Sur un plan plus macroéconomique, vous soulignez le rôle joué par les facteurs liés à l’offre, tels que la croissance de la productivité et la disponibilité de la force de travail, qui ont façonné l’économie américaine. Pourquoi faut-il particulièrement tenir compte de ces aspects lorsque l’on investit?
Justement parce qu’il s’agit de facteurs déterminants dans une optique de long terme. Si l’on considère l’aspect de la productivité, il faut se demander pourquoi celle-ci a été tellement plus élevée aux Etats-Unis que dans le reste du monde, y compris en ce qui concerne l’Europe. Et cela pas seulement au cours des deux à trois dernières années mais également durant les vingt à vingt-cinq dernières années.
Pour quelle raison est-ce le cas?
Une des raisons principales à cette situation est l’écart important constaté à la fois en matière d’innovation, d’investissements ou dans les technologies. Ensuite, il y a la capacité pour les start-up, les entrepreneurs et les fondateurs à disposer d’un environnement suffisamment favorable pour créer une entreprise.

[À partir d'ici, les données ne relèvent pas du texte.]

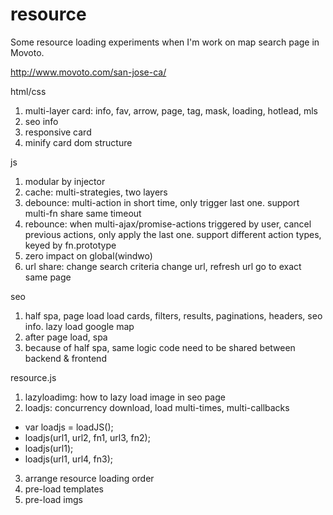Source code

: # resource
Some resource loading experiments when I'm work on map search page in Movoto.

http://www.movoto.com/san-jose-ca/

html/css

1. multi-layer card: info, fav, arrow, page, tag, mask, loading, hotlead, mls
2. seo info
3. responsive card
4. minify card dom structure

js

1. modular by injector
2. cache: multi-strategies, two layers
3. debounce: multi-action in short time, only trigger last one. support multi-fn share same timeout
4. rebounce: when multi-ajax/promise-actions triggered by user, cancel previous actions, only apply the last one. support different action types, keyed by fn.prototype
5. zero impact on global(windwo)
6. url share: change search criteria change url, refresh url go to exact same page

seo

1. half spa, page load load cards, filters, results, paginations, headers, seo info. lazy load google map
2. after page load, spa
3. because of half spa, same logic code need to be shared between backend & frontend

resource.js

1. lazyloadimg:  how to lazy load image in seo page
2. loadjs: concurrency download, load multi-times, multi-callbacks

* var loadjs = loadJS();
* loadjs(url1, url2, fn1, url3, fn2);
* loadjs(url1);
* loadjs(url1, url4, fn3);

3. arrange resource loading order
4. pre-load templates
5. pre-load imgs


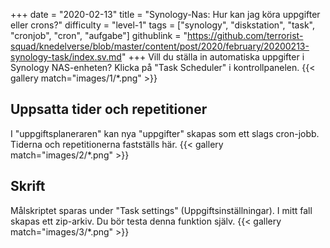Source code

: +++
date = "2020-02-13"
title = "Synology-Nas: Hur kan jag köra uppgifter eller crons?"
difficulty = "level-1"
tags = ["synology", "diskstation", "task", "cronjob", "cron", "aufgabe"]
githublink = "https://github.com/terrorist-squad/knedelverse/blob/master/content/post/2020/february/20200213-synology-task/index.sv.md"
+++
Vill du ställa in automatiska uppgifter i Synology NAS-enheten? Klicka på "Task Scheduler" i kontrollpanelen.
{{< gallery match="images/1/*.png" >}}

## Uppsatta tider och repetitioner
I "uppgiftsplaneraren" kan nya "uppgifter" skapas som ett slags cron-jobb. Tiderna och repetitionerna fastställs här.
{{< gallery match="images/2/*.png" >}}

## Skrift
Målskriptet sparas under "Task settings" (Uppgiftsinställningar). I mitt fall skapas ett zip-arkiv. Du bör testa denna funktion själv.
{{< gallery match="images/3/*.png" >}}
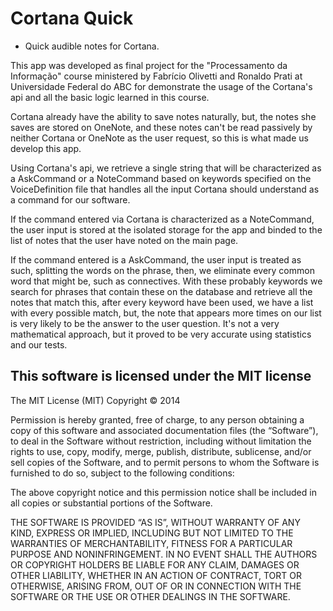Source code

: # Cortana Quick #

- Quick audible notes for Cortana.

This app was developed as final project for the "Processamento da Informação"  course ministered by Fabrício Olivetti and Ronaldo Prati at Universidade Federal do ABC for demonstrate the usage of the Cortana's api and all the basic logic learned in this course.

Cortana already have the ability to save notes naturally, but, the notes she saves are stored on OneNote, and these notes can't be read passively by neither Cortana or OneNote as the user request, so this is what made us develop this app.

Using Cortana's api, we retrieve a single string that will be characterized as a AskCommand or a NoteCommand based on keywords specified on the VoiceDefinition file that handles all the input Cortana should understand as a command for our        software.

If the command entered via Cortana is characterized as a NoteCommand, the user input is stored at the isolated storage for the app and binded to the list of notes that the user have noted on the main page.

If the command entered is a AskCommand, the user input is treated as such, splitting the words on the phrase, then, we eliminate every common word that might be, such as connectives. With these probably keywords we search for phrases that contain these on the database and retrieve all the notes that match this, after every keyword have been used, we have a list with every possible match, but, the note that appears more times on our list is very likely to be the answer to the user question. It's not a very mathematical approach, but it proved to be very accurate using statistics and our tests. 


This software is licensed under the MIT license
----------
The MIT License (MIT) 
Copyright © 2014 <copyright holders>

Permission is hereby granted, free of charge, to any person obtaining a copy of this software and associated documentation files (the “Software”), to deal in the Software without restriction, including without limitation the rights to use, copy, modify, merge, publish, distribute, sublicense, and/or sell copies of the Software, and to permit persons to whom the Software is furnished to do so, subject to the following conditions:

The above copyright notice and this permission notice shall be included in all copies or substantial portions of the Software.

THE SOFTWARE IS PROVIDED “AS IS”, WITHOUT WARRANTY OF ANY KIND, EXPRESS OR IMPLIED, INCLUDING BUT NOT LIMITED TO THE WARRANTIES OF MERCHANTABILITY, FITNESS FOR A PARTICULAR PURPOSE AND NONINFRINGEMENT. IN NO EVENT SHALL THE AUTHORS OR COPYRIGHT HOLDERS BE LIABLE FOR ANY CLAIM, DAMAGES OR OTHER LIABILITY, WHETHER IN AN ACTION OF CONTRACT, TORT OR OTHERWISE, ARISING FROM, OUT OF OR IN CONNECTION WITH THE SOFTWARE OR THE USE OR OTHER DEALINGS IN THE SOFTWARE.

Ne s’agit-il pas d’une interprétation subjective?
Cet écart s’observe de différentes manières. Une statisque d’un rapport de Mario Draghi, publié à la fin de l’année dernière, soulignait l’aspect suivant: au cours des cinquante dernières années, aucune entreprise européenne partant de rien n’a atteint une capitalisation boursière un peu supérieure à 100 milliards d’euros actuellement. Si l’on fait la même comparaison avec les Etats-Unis, six entreprises également parties de rien au cours des cinquante dernières années affichent désormais une capitalisation boursière total dépassant 1 trillion de dollars.
«Parmi les cinquante plus grandes compagnies technologiques mondiales, seules quatre sont européennes. Il devrait y en avoir beaucoup plus compte tenu de la taille de la population et des économies européennes.»
Autre comparaison: parmi les cinquante plus grandes compagnies technologiques mondiales, seules quatre sont européennes. Il devrait y en avoir beaucoup plus compte tenu de la taille de la population et des économies européennes.
Comment cet écart s’explique-t-il?
D’une part, les économies européennes sont moins dynamiques pour la création de nouvelles entreprises. Il y a moins de destructions créatrices qui permettent ensuite de réallouer les ressources vers de nouvelles entreprises et de nouveaux modèles d’affaires.
D’autre part, le marché du travail en Europe est aussi beaucoup moins flexible. Aux Etats-Unis, le taux de chômage a certes bondi à près de 10% suite au Covid-19 mais il est redescendu très vite aux alentours de 4%. D’un point de vue macroéconomique, cela permet de réallouer des personnes de secteurs présentant une faible productivité à des secteurs plus productifs, de faire passer des emplois peu productifs à d’autres qui le sont davantage.
Cela parle-t-il donc toujours en faveur des actions américaines sur le long terme?
On voit ce qui s’est produit par le passé – et c’est une évolution qui est déjà en grande partie intégrée dans les prix. Les choses peuvent toutefois aussi évoluer dans l’autre sens, si des entreprises ou des industries en Europe parvenaient à surprendre positivement. Dans l’immédiat, il n’y a toutefois que peu de raison de penser que ce «gap» entre les Etats-Unis et l’Europe va se disparaître du jour au lendemain.